YOUR ASSIGNMENT: Find and copy the lines in the records beneath this task that contain the word "solucionarlo".

EXERCISE DATA:
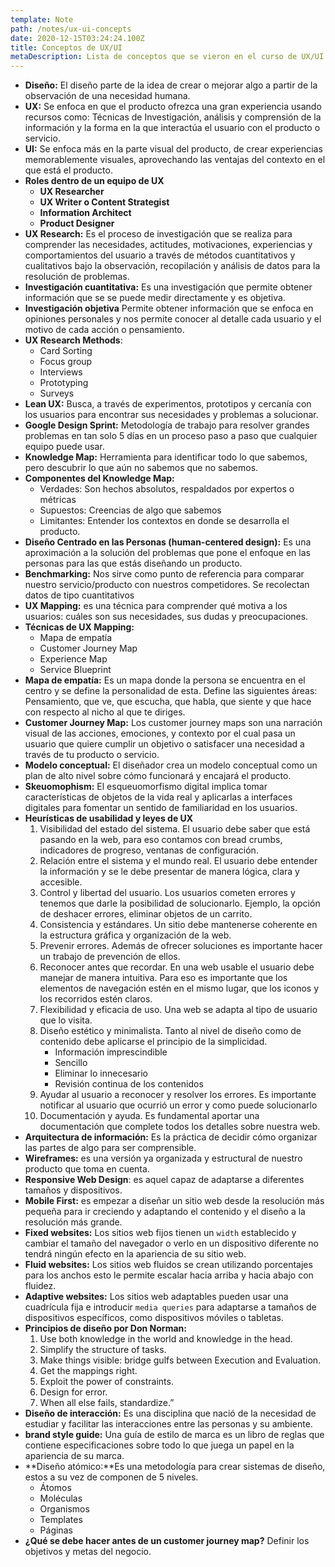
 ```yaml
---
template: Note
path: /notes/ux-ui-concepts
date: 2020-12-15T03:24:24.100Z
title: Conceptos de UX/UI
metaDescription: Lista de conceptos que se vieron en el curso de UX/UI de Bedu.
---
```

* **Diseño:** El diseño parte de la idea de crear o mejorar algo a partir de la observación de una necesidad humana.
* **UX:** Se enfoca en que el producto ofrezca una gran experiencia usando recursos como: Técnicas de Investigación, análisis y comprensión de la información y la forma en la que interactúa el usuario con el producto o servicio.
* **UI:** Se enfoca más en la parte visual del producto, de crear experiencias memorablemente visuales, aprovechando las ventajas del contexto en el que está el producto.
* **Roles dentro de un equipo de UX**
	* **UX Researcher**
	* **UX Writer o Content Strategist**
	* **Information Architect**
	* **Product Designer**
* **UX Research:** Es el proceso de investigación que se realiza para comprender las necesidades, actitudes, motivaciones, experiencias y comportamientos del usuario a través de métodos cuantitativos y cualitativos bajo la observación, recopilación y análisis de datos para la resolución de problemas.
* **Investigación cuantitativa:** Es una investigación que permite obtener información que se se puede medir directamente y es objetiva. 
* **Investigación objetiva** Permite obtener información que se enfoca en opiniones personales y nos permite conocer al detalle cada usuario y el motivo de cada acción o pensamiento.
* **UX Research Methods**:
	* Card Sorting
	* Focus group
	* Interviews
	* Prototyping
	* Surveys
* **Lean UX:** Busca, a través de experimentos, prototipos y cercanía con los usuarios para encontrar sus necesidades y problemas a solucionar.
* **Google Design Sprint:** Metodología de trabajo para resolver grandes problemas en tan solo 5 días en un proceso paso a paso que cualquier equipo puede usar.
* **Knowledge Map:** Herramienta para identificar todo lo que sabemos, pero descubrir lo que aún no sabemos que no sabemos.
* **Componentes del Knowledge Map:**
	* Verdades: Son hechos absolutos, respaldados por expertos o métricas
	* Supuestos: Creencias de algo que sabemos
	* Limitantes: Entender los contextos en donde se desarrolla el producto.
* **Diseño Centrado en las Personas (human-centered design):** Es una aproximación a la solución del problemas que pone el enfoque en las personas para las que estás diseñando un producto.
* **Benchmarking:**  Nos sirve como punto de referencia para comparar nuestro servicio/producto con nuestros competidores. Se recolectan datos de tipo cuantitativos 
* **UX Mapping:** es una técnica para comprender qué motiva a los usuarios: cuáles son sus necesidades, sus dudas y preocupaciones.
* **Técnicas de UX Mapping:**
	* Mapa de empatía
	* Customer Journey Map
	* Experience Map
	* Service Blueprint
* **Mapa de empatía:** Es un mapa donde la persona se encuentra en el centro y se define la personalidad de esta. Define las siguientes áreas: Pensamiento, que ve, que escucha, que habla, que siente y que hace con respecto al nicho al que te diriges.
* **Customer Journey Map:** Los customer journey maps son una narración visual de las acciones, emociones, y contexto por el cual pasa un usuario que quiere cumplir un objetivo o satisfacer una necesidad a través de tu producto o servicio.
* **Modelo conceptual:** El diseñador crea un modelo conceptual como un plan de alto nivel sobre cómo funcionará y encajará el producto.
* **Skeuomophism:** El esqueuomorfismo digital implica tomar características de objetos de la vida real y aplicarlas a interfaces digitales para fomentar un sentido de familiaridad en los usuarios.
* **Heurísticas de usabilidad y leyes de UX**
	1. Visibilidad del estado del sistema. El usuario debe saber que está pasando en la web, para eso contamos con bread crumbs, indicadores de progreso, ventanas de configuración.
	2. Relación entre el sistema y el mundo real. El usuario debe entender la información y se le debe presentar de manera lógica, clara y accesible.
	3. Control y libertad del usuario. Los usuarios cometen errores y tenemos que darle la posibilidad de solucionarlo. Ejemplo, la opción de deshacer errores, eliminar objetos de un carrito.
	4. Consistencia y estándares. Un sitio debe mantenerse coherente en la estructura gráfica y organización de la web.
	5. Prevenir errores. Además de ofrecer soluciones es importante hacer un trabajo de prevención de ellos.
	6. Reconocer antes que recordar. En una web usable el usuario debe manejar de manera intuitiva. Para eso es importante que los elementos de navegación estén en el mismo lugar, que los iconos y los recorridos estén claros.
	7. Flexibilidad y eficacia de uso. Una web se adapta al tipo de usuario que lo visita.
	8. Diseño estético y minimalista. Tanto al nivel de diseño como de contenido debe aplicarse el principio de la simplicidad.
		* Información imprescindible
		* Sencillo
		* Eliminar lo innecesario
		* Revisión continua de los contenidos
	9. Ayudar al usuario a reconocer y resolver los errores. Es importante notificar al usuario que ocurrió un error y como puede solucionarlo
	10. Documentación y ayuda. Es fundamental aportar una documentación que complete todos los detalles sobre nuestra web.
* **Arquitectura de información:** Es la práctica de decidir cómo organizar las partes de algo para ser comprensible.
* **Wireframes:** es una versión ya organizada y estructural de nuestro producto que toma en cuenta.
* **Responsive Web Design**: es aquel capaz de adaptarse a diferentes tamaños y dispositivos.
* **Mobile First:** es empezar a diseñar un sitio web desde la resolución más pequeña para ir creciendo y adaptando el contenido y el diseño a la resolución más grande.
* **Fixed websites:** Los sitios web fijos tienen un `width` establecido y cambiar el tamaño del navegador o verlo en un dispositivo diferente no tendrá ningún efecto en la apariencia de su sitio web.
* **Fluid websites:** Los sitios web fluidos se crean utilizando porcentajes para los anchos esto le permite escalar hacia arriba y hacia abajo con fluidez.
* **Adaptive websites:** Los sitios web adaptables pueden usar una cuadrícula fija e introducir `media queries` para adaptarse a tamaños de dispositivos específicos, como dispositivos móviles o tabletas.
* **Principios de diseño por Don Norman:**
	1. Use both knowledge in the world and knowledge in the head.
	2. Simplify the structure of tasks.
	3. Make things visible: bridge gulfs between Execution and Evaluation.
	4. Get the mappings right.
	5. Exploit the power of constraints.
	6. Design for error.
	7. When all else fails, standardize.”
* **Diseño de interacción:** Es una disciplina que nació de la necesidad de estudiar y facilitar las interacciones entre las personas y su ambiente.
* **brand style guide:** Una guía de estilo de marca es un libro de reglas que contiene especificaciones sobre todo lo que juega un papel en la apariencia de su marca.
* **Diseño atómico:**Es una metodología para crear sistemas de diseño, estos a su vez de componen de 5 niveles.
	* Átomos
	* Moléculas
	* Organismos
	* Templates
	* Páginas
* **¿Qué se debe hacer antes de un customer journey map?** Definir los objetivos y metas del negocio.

TASK SOLUTION:
	3. Control y libertad del usuario. Los usuarios cometen errores y tenemos que darle la posibilidad de solucionarlo. Ejemplo, la opción de deshacer errores, eliminar objetos de un carrito.
	9. Ayudar al usuario a reconocer y resolver los errores. Es importante notificar al usuario que ocurrió un error y como puede solucionarlo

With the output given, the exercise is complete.